La crescita congiunturale delle posizioni lavorative dipendenti trova conferma nei dati del Ministero del lavoro e delle politiche sociali relativi alle Comunicazioni obbligatorie (CO) rielaborate che evidenziano un aumento di +163mila posizioni negli ultimi tre mesi, sia a tempo indeterminato (+47 mila rispetto al secondo trimestre 2021) sia a tempo determinato (+116 mila). Nel terzo trimestre 2021 le attivazioni di rapporti di lavoro alle dipendenze sono state 2 milioni 584 mila (+18,3% in tre mesi) e le cessazioni 2 milioni 421 mila (+20,0%).    

 Anche su base tendenziale, l’occupazione dipendente è in aumento in termini sia di occupati (+3,3% in un anno, Istat-Rfl) sia di posizioni lavorative dei settori dell’industria e dei servizi (+5,0%, Istat-Oros). I dati delle CO mostrano, analogamente, una significativa crescita delle posizioni lavorative (+688 mila rispetto al terzo trimestre del 2020), che riguarda tutti i settori di attività economica a eccezione di quello agricolo; la dinamica positiva trova conferma nei dati dell’Inps-Uniemens (+557 mila posizioni in una anno), con le differenze sostanzialmente imputabili al diverso perimetro di osservazione. 

Su base annua, prosegue la crescita delle posizioni lavorative a tempo indeterminato, seppur in rallentamento, sia nei dati delle CO (+307 mila in un anno; era +365 mila nel secondo trimestre 2021 e +389 mila nel primo) sia in quelli dell’Uniemens (+182 mila, +184 mila e +207 mila, rispettivamente). La dinamica delle posizioni a tempo determinato risulta decisamente positiva tanto nei dati delle CO (+380 mila) quanto in quelli di Uniemens riferiti alle sole imprese private (+375 mila unità).    

Il lavoro indipendente, secondo la Rilevazione sulle forze di lavoro (Rfl), presenta invece una diminuzione sia in termini congiunturali (-35 mila occupati, -0,7%) sia su base annua (-80 mila occupati, -1,6%).     Nei dati Rfl, la crescita congiunturale dell’occupazione (+121 mila, +0,5%) si associa alla diminuzione dei disoccupati e degli inattivi di 15-64 anni; anche su base tendenziale l’aumento degli occupati (+505 mila unità, +2,2%) si accompagna al calo delle persone in cerca di occupazione (-308 mila, -12,0%) e degli inattivi 15-64enni (-453 mila, -3,3% rispetto al terzo trimestre 2020).     

Secondo le CO, nel terzo trimestre 2021, il 31,2% delle posizioni lavorative attivate a tempo determinato ha una durata prevista fino a 30 giorni (il 9,9% un solo giorno), il 31,1% da due a sei mesi, e lo 0,6% supera un anno.

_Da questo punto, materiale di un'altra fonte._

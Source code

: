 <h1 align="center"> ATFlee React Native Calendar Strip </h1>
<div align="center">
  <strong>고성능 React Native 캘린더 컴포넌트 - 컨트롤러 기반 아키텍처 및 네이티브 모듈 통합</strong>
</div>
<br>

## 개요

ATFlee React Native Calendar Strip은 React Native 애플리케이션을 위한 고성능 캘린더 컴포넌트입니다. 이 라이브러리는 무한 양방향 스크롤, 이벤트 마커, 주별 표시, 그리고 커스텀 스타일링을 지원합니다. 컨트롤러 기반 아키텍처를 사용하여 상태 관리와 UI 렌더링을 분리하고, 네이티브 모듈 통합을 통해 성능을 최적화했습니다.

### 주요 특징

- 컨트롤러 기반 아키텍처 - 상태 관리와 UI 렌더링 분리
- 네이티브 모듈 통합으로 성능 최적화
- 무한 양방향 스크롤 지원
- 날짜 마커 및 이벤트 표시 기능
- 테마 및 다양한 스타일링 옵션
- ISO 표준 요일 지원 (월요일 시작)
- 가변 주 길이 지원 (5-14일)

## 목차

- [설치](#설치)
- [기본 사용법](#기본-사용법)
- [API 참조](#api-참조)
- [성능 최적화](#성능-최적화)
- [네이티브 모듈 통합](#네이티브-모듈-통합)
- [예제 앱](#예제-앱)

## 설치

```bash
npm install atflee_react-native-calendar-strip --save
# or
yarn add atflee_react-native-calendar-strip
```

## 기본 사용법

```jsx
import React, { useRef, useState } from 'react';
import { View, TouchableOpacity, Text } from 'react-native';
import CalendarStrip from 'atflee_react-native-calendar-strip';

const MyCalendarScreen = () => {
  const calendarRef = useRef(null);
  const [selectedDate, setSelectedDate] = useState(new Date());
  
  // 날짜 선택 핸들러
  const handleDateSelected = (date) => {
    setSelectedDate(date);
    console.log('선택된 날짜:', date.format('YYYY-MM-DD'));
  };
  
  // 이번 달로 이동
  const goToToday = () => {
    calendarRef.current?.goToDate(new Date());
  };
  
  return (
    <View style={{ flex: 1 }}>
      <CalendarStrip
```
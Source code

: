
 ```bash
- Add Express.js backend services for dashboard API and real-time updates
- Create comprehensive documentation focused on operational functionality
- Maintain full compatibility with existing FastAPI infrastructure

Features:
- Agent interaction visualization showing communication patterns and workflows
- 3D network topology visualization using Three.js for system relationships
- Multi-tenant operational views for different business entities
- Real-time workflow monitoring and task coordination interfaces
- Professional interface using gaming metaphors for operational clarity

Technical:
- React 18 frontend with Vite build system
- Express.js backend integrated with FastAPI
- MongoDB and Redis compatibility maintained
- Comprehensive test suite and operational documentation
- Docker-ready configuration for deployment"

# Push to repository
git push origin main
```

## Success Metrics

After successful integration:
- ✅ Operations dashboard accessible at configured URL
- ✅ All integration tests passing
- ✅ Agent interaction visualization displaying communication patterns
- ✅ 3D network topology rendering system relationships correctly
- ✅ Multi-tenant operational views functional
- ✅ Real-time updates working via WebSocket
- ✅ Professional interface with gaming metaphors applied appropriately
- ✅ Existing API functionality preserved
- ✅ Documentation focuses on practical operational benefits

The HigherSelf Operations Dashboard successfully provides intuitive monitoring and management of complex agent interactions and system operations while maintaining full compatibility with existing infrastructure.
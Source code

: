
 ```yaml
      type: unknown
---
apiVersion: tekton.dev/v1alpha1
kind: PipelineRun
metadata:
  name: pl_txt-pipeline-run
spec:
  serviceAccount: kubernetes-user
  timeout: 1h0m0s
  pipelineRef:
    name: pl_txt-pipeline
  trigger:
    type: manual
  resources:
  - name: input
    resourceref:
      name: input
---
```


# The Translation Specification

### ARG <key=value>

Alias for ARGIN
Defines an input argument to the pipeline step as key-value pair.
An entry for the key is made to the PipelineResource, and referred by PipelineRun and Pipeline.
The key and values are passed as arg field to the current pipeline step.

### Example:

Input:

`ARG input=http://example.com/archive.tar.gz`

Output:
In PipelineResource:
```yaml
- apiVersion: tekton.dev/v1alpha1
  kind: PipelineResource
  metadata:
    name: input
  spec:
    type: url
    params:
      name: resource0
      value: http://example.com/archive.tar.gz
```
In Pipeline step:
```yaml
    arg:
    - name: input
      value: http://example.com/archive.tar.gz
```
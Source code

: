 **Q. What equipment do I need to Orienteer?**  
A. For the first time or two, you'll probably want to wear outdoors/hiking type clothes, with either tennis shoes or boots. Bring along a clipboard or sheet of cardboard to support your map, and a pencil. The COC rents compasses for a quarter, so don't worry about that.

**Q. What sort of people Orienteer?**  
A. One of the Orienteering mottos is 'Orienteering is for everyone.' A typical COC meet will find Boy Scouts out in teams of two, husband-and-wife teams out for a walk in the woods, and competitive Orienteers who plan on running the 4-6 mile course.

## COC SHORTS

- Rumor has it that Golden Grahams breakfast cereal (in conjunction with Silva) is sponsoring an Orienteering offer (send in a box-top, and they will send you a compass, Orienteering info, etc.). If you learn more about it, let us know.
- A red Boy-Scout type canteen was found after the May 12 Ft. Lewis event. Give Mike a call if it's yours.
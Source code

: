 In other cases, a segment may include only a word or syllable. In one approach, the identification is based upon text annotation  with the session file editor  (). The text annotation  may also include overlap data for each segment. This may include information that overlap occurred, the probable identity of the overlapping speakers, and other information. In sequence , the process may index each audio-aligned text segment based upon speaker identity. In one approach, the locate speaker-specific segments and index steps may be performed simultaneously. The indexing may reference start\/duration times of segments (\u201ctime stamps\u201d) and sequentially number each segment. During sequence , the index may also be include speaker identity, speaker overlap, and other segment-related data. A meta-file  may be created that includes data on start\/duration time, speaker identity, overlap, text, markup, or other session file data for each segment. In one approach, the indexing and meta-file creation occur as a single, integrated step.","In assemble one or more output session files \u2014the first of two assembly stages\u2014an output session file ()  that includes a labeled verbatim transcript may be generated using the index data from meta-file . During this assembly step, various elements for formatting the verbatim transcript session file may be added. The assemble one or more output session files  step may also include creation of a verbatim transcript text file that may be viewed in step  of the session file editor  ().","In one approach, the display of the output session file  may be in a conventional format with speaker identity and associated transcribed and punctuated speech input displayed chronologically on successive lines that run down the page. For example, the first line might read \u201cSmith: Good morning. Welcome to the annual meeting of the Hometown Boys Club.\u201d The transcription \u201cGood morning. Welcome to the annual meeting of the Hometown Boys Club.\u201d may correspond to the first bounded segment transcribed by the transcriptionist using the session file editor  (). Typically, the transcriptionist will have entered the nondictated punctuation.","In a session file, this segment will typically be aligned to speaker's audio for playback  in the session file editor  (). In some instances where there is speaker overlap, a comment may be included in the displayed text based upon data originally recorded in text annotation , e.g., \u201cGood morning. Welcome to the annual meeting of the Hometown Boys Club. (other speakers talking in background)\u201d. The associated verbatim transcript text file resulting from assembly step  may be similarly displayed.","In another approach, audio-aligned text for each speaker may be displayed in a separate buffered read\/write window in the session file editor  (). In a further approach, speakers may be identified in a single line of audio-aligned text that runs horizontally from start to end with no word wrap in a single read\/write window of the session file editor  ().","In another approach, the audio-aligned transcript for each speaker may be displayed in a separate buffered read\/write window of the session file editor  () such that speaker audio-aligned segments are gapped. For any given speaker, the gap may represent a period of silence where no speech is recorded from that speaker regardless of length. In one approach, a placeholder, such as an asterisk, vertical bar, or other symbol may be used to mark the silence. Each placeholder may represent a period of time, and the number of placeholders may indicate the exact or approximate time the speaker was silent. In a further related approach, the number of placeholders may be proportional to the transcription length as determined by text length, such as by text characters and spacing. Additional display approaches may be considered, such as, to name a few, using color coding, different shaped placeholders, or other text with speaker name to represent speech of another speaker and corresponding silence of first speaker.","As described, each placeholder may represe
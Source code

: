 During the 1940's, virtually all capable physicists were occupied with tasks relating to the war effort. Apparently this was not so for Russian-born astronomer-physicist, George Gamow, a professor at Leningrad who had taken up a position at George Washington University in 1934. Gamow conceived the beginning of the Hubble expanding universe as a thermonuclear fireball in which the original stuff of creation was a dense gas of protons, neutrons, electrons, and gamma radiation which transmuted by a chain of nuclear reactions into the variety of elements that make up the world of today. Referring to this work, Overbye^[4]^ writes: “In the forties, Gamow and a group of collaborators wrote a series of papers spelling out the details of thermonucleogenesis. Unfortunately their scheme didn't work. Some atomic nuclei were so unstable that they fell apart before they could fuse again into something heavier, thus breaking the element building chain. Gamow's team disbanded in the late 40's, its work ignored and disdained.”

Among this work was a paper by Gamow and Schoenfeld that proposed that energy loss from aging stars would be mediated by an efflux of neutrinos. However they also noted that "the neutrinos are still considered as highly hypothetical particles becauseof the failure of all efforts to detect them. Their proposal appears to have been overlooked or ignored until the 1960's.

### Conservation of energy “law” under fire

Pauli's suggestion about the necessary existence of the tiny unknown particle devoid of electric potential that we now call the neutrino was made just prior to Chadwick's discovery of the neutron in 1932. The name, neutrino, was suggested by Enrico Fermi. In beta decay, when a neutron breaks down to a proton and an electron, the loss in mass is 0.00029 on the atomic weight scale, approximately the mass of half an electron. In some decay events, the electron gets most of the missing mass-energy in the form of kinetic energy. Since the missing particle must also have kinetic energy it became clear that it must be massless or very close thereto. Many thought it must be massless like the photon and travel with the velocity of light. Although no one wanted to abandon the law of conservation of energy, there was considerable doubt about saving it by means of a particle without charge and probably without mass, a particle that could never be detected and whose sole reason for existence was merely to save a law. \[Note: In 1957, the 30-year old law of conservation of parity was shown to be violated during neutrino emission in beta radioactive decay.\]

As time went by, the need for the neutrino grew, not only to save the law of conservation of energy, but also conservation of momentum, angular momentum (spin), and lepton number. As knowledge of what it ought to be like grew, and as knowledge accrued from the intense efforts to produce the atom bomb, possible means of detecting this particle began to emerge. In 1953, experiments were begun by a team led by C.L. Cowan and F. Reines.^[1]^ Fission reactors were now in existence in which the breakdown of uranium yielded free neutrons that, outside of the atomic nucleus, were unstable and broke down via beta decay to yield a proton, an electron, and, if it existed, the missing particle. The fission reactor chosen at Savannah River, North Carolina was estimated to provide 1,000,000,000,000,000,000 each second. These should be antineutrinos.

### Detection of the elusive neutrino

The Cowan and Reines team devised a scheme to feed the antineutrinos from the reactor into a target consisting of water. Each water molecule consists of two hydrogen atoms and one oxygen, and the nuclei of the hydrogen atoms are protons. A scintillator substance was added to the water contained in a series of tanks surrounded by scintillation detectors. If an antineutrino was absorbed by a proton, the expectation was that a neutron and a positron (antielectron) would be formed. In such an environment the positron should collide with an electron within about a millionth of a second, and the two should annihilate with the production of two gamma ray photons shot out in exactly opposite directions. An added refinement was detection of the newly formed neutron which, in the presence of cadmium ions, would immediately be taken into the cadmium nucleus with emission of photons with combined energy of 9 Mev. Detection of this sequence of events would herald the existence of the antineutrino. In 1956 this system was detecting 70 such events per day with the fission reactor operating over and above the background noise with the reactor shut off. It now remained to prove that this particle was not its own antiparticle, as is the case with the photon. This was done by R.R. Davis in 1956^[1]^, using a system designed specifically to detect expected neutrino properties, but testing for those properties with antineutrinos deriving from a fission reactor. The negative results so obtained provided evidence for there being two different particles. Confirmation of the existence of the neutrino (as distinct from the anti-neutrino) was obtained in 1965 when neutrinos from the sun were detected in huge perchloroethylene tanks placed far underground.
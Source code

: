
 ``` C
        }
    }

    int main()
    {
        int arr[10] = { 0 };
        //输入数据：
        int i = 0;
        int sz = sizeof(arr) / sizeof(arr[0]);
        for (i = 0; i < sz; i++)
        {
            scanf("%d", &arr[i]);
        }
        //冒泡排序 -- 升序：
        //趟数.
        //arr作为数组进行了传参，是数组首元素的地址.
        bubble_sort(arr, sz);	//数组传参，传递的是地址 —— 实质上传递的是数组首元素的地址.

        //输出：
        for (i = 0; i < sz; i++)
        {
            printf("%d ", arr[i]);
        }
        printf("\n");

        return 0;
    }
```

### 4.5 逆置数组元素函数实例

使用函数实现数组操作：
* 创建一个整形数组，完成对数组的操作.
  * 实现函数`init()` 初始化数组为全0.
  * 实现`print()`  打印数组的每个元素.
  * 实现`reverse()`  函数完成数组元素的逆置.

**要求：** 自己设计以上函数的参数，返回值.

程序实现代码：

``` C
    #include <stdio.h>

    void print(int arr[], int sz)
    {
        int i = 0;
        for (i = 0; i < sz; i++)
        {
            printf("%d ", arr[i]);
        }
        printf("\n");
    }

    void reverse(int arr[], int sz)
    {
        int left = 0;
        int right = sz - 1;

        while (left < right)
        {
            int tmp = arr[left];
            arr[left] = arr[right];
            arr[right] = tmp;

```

Nel complesso, si riscontra un aumento dell’incidenza delle attivazioni dei contratti di brevissima durata (16,4% fino a una settimana, +2,2 punti rispetto al terzo trimestre 2020), e di quelli da sei mesi a un anno (+2,2 punti).     

Dopo il calo ininterrotto dal primo trimestre del 2019 al terzo del 2020 e l’avvio della ripresa a partire dal quarto 2020, nel terzo trimestre 2021 il numero dei lavoratori in somministrazione presenta una nuova forte crescita portandosi a 464 mila unità (+105 mila, +29,3% nei dati Inps-Uniemens rispetto al terzo trimestre 2020).  Anche il numero dei lavoratori a chiamata o intermittenti, sebbene a ritmi meno intensi dello scorso trimestre, continua a crescere in modo sostenuto (+24 mila, +10,8% rispetto al corrispondente trimestre del 2020 nei dati Inps-Uniemens) attestandosi a 244 mila unità.